One method is to bend the cable and extract enough light to sniff out the data. The cable is run around a cylindrical device, which can be bought online, causing a slight bend in cable. It will emit a certain amount of light, one or two decibels, that goes into the receiver and all that data is stolen. Without interrupting transfer flow, everything that is going on can be read on an optical network.

The loss is so small that anyone who notices it might attribute it to a loose connection somewhere along the line. They would not even register that someone is tapping into their network.

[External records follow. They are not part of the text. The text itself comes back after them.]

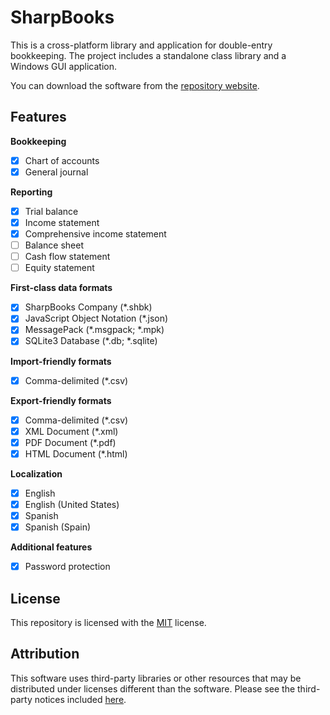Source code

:<!--
README.md
Copyright (c) 2023 Ishan Pranav. All rights reserved.
Licensed under the MIT License.
-->

# SharpBooks
This is a cross-platform library and application for double-entry bookkeeping.
The project includes a standalone class library and a Windows GUI application.

You can download the software from the
[repository website](https://ishanpranav.github.io/sharp-books).
## Features
__Bookkeeping__
- [X] Chart of accounts
- [X] General journal

__Reporting__
- [X] Trial balance
- [X] Income statement
- [X] Comprehensive income statement
- [ ] Balance sheet
- [ ] Cash flow statement
- [ ] Equity statement

__First-class data formats__
- [X] SharpBooks Company (*.shbk)
- [X] JavaScript Object Notation (\*.json)
- [X] MessagePack (\*.msgpack; \*.mpk)
- [X] SQLite3 Database (\*.db; \*.sqlite)

__Import-friendly formats__
- [X] Comma-delimited (*.csv)

__Export-friendly formats__
- [X] Comma-delimited (*.csv)
- [X] XML Document (*.xml)
- [X] PDF Document (*.pdf)
- [X] HTML Document (*.html)

__Localization__
- [X] English
- [X] English (United States)
- [X] Spanish
- [X] Spanish (Spain)

__Additional features__
- [X] Password protection
## License
This repository is licensed with the [MIT](LICENSE.txt) license.
## Attribution
This software uses third-party libraries or other resources that may be
distributed under licenses different than the software. Please see the
third-party notices included [here](THIRD-PARTY-NOTICES.md).
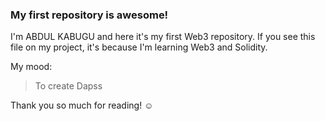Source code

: ### My first repository is awesome!

I'm ABDUL KABUGU and here it's my first Web3 repository.
If you see this file on my project, it's because I'm learning Web3 and Solidity.

My mood:

> To create Dapss



Thank you so much for reading! ☺
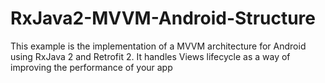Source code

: # RxJava2-MVVM-Android-Structure

This example is the implementation of a MVVM architecture for Android using RxJava 2 and Retrofit 2. It handles Views lifecycle as a way of improving the performance of your app
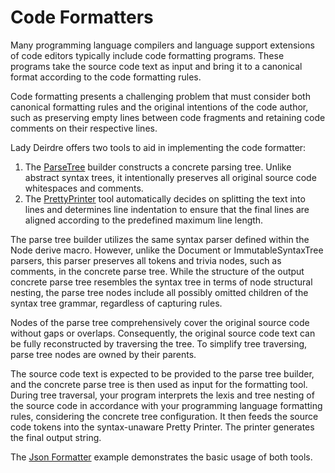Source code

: <!------------------------------------------------------------------------------
  This file is part of "Lady Deirdre", a compiler front-end foundation
  technology.

  This work is proprietary software with source-available code.

  To copy, use, distribute, or contribute to this work, you must agree to
  the terms of the General License Agreement:

  https://github.com/Eliah-Lakhin/lady-deirdre/blob/master/EULA.md

  The agreement grants a Basic Commercial License, allowing you to use
  this work in non-commercial and limited commercial products with a total
  gross revenue cap. To remove this commercial limit for one of your
  products, you must acquire a Full Commercial License.

  If you contribute to the source code, documentation, or related materials,
  you must grant me an exclusive license to these contributions.
  Contributions are governed by the "Contributions" section of the General
  License Agreement.

  Copying the work in parts is strictly forbidden, except as permitted
  under the General License Agreement.

  If you do not or cannot agree to the terms of this Agreement,
  do not use this work.

  This work is provided "as is", without any warranties, express or implied,
  except where such disclaimers are legally invalid.

  Copyright (c) 2024 Ilya Lakhin (Илья Александрович Лахин).
  All rights reserved.
------------------------------------------------------------------------------->

# Code Formatters

Many programming language compilers and language support extensions of code
editors typically include code formatting programs. These programs take the
source code text as input and bring it to a canonical format according to the
code formatting rules.

Code formatting presents a challenging problem that must consider both canonical
formatting rules and the original intentions of the code author, such as
preserving empty lines between code fragments and retaining code comments on
their respective lines.

Lady Deirdre offers two tools to aid in implementing the code formatter:

1. The
   [ParseTree](https://docs.rs/lady-deirdre/2.0.1/lady_deirdre/syntax/struct.ParseTree.html)
   builder constructs a concrete parsing tree. Unlike abstract syntax trees, it
   intentionally preserves all original source code whitespaces and comments.
2. The
   [PrettyPrinter](https://docs.rs/lady-deirdre/2.0.1/lady_deirdre/format/struct.PrettyPrinter.html)
   tool automatically decides on splitting the text into lines and determines
   line indentation to ensure that the final lines are aligned according to the
   predefined maximum line length.

The parse tree builder utilizes the same syntax parser defined within the Node
derive macro. However, unlike the Document or ImmutableSyntaxTree parsers, this
parser preserves all tokens and trivia nodes, such as comments, in the concrete
parse tree. While the structure of the output concrete parse tree resembles the
syntax tree in terms of node structural nesting, the parse tree nodes include
all possibly omitted children of the syntax tree grammar, regardless of
capturing rules.

Nodes of the parse tree comprehensively cover the original source code without
gaps or overlaps. Consequently, the original source code text can be fully
reconstructed by traversing the tree. To simplify tree traversing, parse tree
nodes are owned by their parents.

The source code text is expected to be provided to the parse tree builder, and
the concrete parse tree is then used as input for the formatting tool. During
tree traversal, your program interprets the lexis and tree nesting of the
source code in accordance with your programming language formatting rules,
considering the concrete tree configuration. It then feeds the source code
tokens into the syntax-unaware Pretty Printer. The printer generates the final
output string.

The [Json Formatter](https://github.com/Eliah-Lakhin/lady-deirdre/tree/f350aaed30373a67694c3aba4d2cfd9874c2a656/work/crates/examples/src/json_formatter)
example demonstrates the basic usage of both tools.
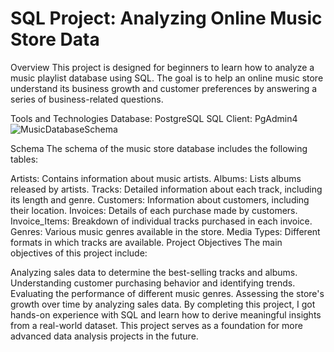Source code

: # SQL Project: Analyzing Online Music Store Data
Overview
This project is designed for beginners to learn how to analyze a music playlist database using SQL. The goal is to help an online music store understand its business growth and customer preferences by answering a series of business-related questions.

Tools and Technologies
Database: PostgreSQL
SQL Client: PgAdmin4
![MusicDatabaseSchema](https://github.com/user-attachments/assets/74767db7-7ff3-438b-a0b8-df812643d447)

Schema
The schema of the music store database includes the following tables:

Artists: Contains information about music artists.
Albums: Lists albums released by artists.
Tracks: Detailed information about each track, including its length and genre.
Customers: Information about customers, including their location.
Invoices: Details of each purchase made by customers.
Invoice_Items: Breakdown of individual tracks purchased in each invoice.
Genres: Various music genres available in the store.
Media Types: Different formats in which tracks are available.
Project Objectives
The main objectives of this project include:

Analyzing sales data to determine the best-selling tracks and albums.
Understanding customer purchasing behavior and identifying trends.
Evaluating the performance of different music genres.
Assessing the store's growth over time by analyzing sales data.
By completing this project, I got  hands-on experience with SQL and learn how to derive meaningful insights from a real-world dataset. This project serves as a foundation for more advanced data analysis projects in the future.
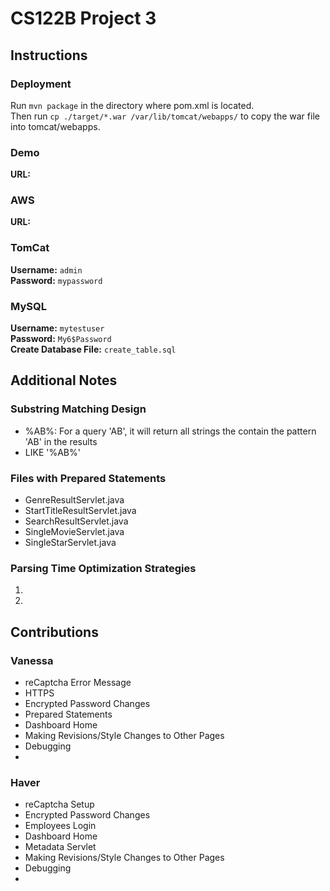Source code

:# CS122B Project 3
## Instructions
### Deployment
Run `mvn package` in the directory where pom.xml is located.<br>Then run `cp ./target/*.war /var/lib/tomcat/webapps/` to copy the war file into tomcat/webapps.
### Demo
**URL:** 
### AWS
**URL:** 
### TomCat
**Username:** `admin`<br>**Password:** `mypassword`
### MySQL
**Username:** `mytestuser`<br>**Password:** `My6$Password`<br>**Create Database File:** `create_table.sql`
## Additional Notes
### Substring Matching Design
  - %AB%: For a query 'AB', it will return all strings the contain the pattern 'AB' in the results
  - LIKE '%AB%'
### Files with Prepared Statements
  - GenreResultServlet.java
  - StartTitleResultServlet.java
  - SearchResultServlet.java
  - SingleMovieServlet.java
  - SingleStarServlet.java
### Parsing Time Optimization Strategies
  1. 
  2. 
## Contributions
### Vanessa
  - reCaptcha Error Message
  - HTTPS
  - Encrypted Password Changes
  - Prepared Statements
  - Dashboard Home
  - Making Revisions/Style Changes to Other Pages
  - Debugging
  - 
### Haver
  - reCaptcha Setup
  - Encrypted Password Changes
  - Employees Login
  - Dashboard Home
  - Metadata Servlet
  - Making Revisions/Style Changes to Other Pages
  - Debugging
  - 

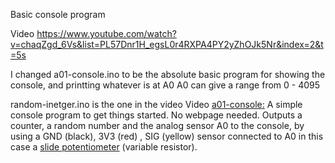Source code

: Basic console program 


Video https://www.youtube.com/watch?v=chaqZgd_6Vs&list=PL57Dnr1H_egsL0r4RXPA4PY2yZhOJk5Nr&index=2&t=5s


I changed a01-console.ino to be the absolute basic program for showing the console, and printting whatever is at A0
A0 can give a range from 0 - 4095

random-inetger.ino is the one in the video
Video [a01-console:](https://youtu.be/chaqZgd_6Vs?list=PL57Dnr1H_egsL0r4RXPA4PY2yZhOJk5Nr&t=5s)  A simple console program to get things started. No webpage needed. Outputs a counter, a random number and the analog sensor A0 to the console, by using a GND (black), 3V3 (red) , SIG (yellow) sensor connected to A0 in this case a [slide potentiometer](https://www.seeedstudio.com/Grove-Slide-Potentiometer-p-1196.html) (variable resistor).
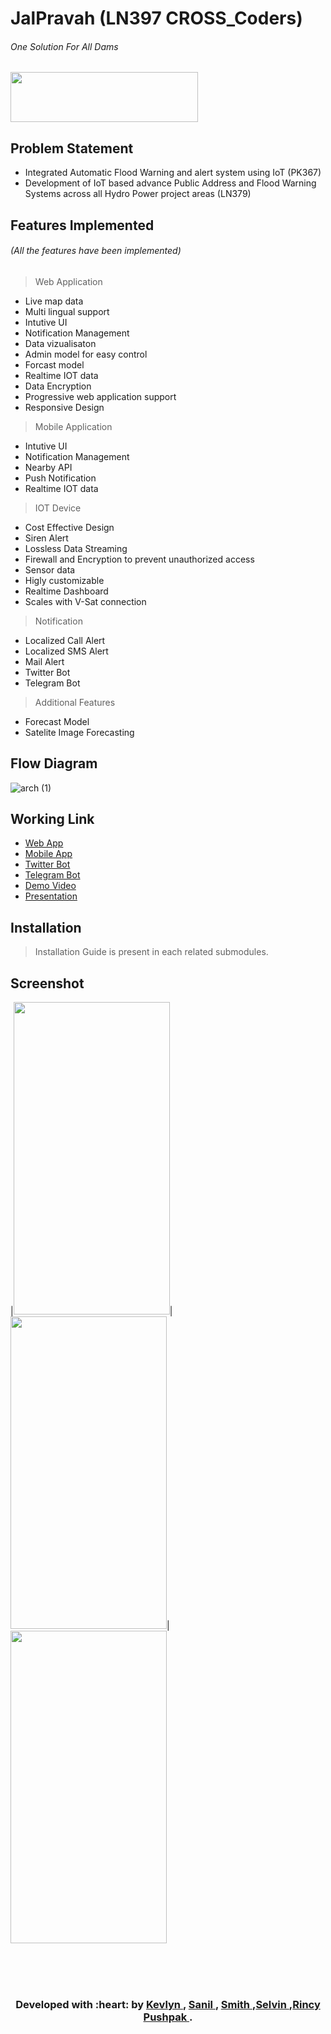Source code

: # JalPravah (LN397 CROSS_Coders)

###### One Solution For All Dams

<img height="80px" width="300px" src="https://github.com/CROSSS-Coders/LN379_CROSSSCoders-App/raw/master/assets/logo.png">

## Problem Statement

- Integrated Automatic Flood Warning and alert system using IoT (PK367) 
- Development of IoT based advance Public Address and Flood Warning Systems across all Hydro Power project areas (LN379)

## Features Implemented
###### (All the features have been implemented)
> Web Application
  - Live map data
  - Multi lingual support
  - Intutive UI
  - Notification Management
  - Data vizualisaton
  - Admin model for easy control
  - Forcast model
  - Realtime IOT data
  - Data Encryption
  - Progressive web application support
  - Responsive Design
  
> Mobile Application
  - Intutive UI
  - Notification Management
  - Nearby API
  - Push Notification
  - Realtime IOT data

> IOT Device
  - Cost Effective Design
  - Siren Alert
  - Lossless Data Streaming
  - Firewall and Encryption to prevent unauthorized access
  - Sensor data
  - Higly customizable
  - Realtime Dashboard
  - Scales with V-Sat connection
 
> Notification 
  - Localized Call Alert
  - Localized SMS Alert
  - Mail Alert
  - Twitter Bot
  - Telegram Bot

> Additional Features
  - Forecast Model
  - Satelite Image Forecasting
  
## Flow Diagram
![arch (1)](https://user-images.githubusercontent.com/31663512/89182163-d9037980-d5b2-11ea-939e-134d60892640.png)

## Working Link
- [Web App](https://jalpravah.pushpak1300.me)
- [Mobile App](https://github.com/CROSSS-Coders/LN379_CROSSSCoders/blob/master/JalPravah.apk)
- [Twitter Bot](https://twitter.com/jalpravah)
- [Telegram Bot](https://t.me/jalpravah)
- [Demo Video](https://drive.google.com/file/d/1UM8-7itPYQutCsj18BmmZBFsCTRLKLnp/view?usp=sharing)
- [Presentation](https://drive.google.com/file/d/1UM8-7itPYQutCsj18BmmZBFsCTRLKLnp/view)

## Installation
> Installation Guide is present in each related submodules. 


## Screenshot
|<img height="500px" width="250px" src="https://user-images.githubusercontent.com/31663512/89185031-339ed480-d5b7-11ea-8a5b-41152ccb33a4.jpeg">|<img height="500px" width="250px" src="https://user-images.githubusercontent.com/31663512/89185401-cc355480-d5b7-11ea-9f27-45340964ac49.png">|<img height="500px" width="250px" src="https://user-images.githubusercontent.com/31663512/89185690-45cd4280-d5b8-11ea-8ddb-0be07f0bef75.png">

<br>
<br>
<br>
<h3 align="center"><b>Developed with :heart: by <a href="https://github.com/kad99kev">Kevlyn </a> , <a href="https://github.com/sanilrod"> Sanil </a> , <a href="https://github.com/Smithdabreo">Smith </a>,<a href="https://github.com/selvintuscano">Selvin </a> ,<a href="https://github.com/rincypereira">Rincy  </a> <a href="https://github.com/pushpak1300">Pushpak  </a>.</b></h1>
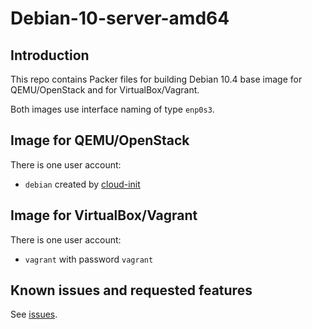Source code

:# Debian-10-server-amd64

## Introduction

This repo contains Packer files for building Debian 10.4 base image for QEMU/OpenStack and for VirtualBox/Vagrant.

Both images use interface naming of type `enp0s3`.

## Image for QEMU/OpenStack

There is one user account:

*  `debian` created by [cloud-init](https://cloudinit.readthedocs.io/en/latest/)

## Image for VirtualBox/Vagrant

There is one user account:

*  `vagrant` with password `vagrant` 

## Known issues and requested features

See [issues](https://gitlab.ics.muni.cz/CSIRT-MU/DEVOPS/debian-10-amd64/-/issues).


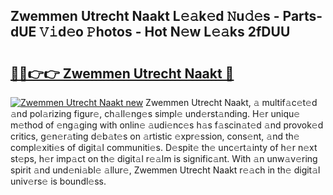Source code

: ## Zwemmen Utrecht Naakt L𝚎𝚊k𝚎d 𝙽u𝚍𝚎s - Parts-dUE 𝚅𝚒d𝚎o 𝙿hotos - Hot N𝚎w L𝚎𝚊ks 2fDUU

# <h2><a href="http://kvc9nav.teov.top/?on=Zwemmen+Utrecht+Naakt">🔗🔗👉👉 Zwemmen Utrecht Naakt 🔗</a></h2>

[![Zwemmen Utrecht Naakt new](https://i.imgur.com/QqkWNDz.gif)](http://kvc9nav.teov.top/?on=Zwemmen+Utrecht+Naakt)
Zwemmen Utrecht Naakt, 𝚊 multif𝚊c𝚎t𝚎d 𝚊nd pol𝚊rizing figur𝚎, ch𝚊ll𝚎ng𝚎s simpl𝚎 und𝚎rst𝚊nding. H𝚎r uniqu𝚎 m𝚎thod of 𝚎ng𝚊ging with onlin𝚎 𝚊udi𝚎nc𝚎s h𝚊s f𝚊scin𝚊t𝚎d 𝚊nd provok𝚎d critics, g𝚎n𝚎r𝚊ting d𝚎b𝚊t𝚎s on 𝚊rtistic 𝚎xpr𝚎ssion, cons𝚎nt, 𝚊nd th𝚎 compl𝚎xiti𝚎s of digit𝚊l communiti𝚎s. D𝚎spit𝚎 th𝚎 unc𝚎rt𝚊inty of h𝚎r n𝚎xt st𝚎ps, h𝚎r imp𝚊ct on th𝚎 digit𝚊l r𝚎𝚊lm is signific𝚊nt. With 𝚊n unw𝚊v𝚎ring spirit 𝚊nd und𝚎ni𝚊bl𝚎 𝚊llur𝚎, Zwemmen Utrecht Naakt r𝚎𝚊ch in th𝚎 digit𝚊l univ𝚎rs𝚎 is boundl𝚎ss.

Reading that data is not completely straightforward, since communications are not transmitted in a single wavelength. Many cable operators have wavelength division multiplexers in place to boost capacity, meaning data transmits not just in white light but different colors in the spectrum. Tapping the cable means using a spectrum analyzer to make sense of the data - but that's only a small barrier.

Layering on More Security

The use of fiber optic cable and networking equipment to connect data centers is growing and several new technologies are emerging to provide enhanced physical protection for these interconnections to ensure they are not a point of vulnerability in the overall data security plan.

New technologies are available now to help provide an even higher level of security on data circuits as well as a means to disconnect or re-direct traffic on a compromised link and to copy and store the packets on that link in order to know exactly what data was lost.

These new technologies start with improvements to the alarming fibers that can adjust their sensitivity to the normal level of that conduit. This cuts down dramatically on the false positives. 

The alarming systems are also able to plug into infrastructure management software (IMS) that provide automation and a dashboard that allows remote monitoring of the events and alarms and the overall health of the network. The software can issue incident reports when alarms exceed the configured threshold.

One of the big challenges remaining after detection and alerting have been addressed is disconnecting or redirecting the data onto a backup network to limit the data exfiltration damage caused by the cyber criminal. Fiber-optic circuit switches have been used by several agencies to handle this task.

These switches are inserted between the network packet switch and the fiber-optic backbone cables. In normal operation, the switches pass the data straight through to the backbone network with very low latency.

But in the event of a breach, they are able to redirect this traffic instantly to a backup fiber network. If no backup is configured, the switch can instantly stop the data transfer. Optical taps can also be used on the circuit to passively copy the data to a networking monitoring system. In the event of a data breach, the network manager can go back to this stored data to determine the severity of the breach.

With the addition of several new technologies, security can be dramatically improved while also improving the chances of stopping data before it gets into the hands of data thieves.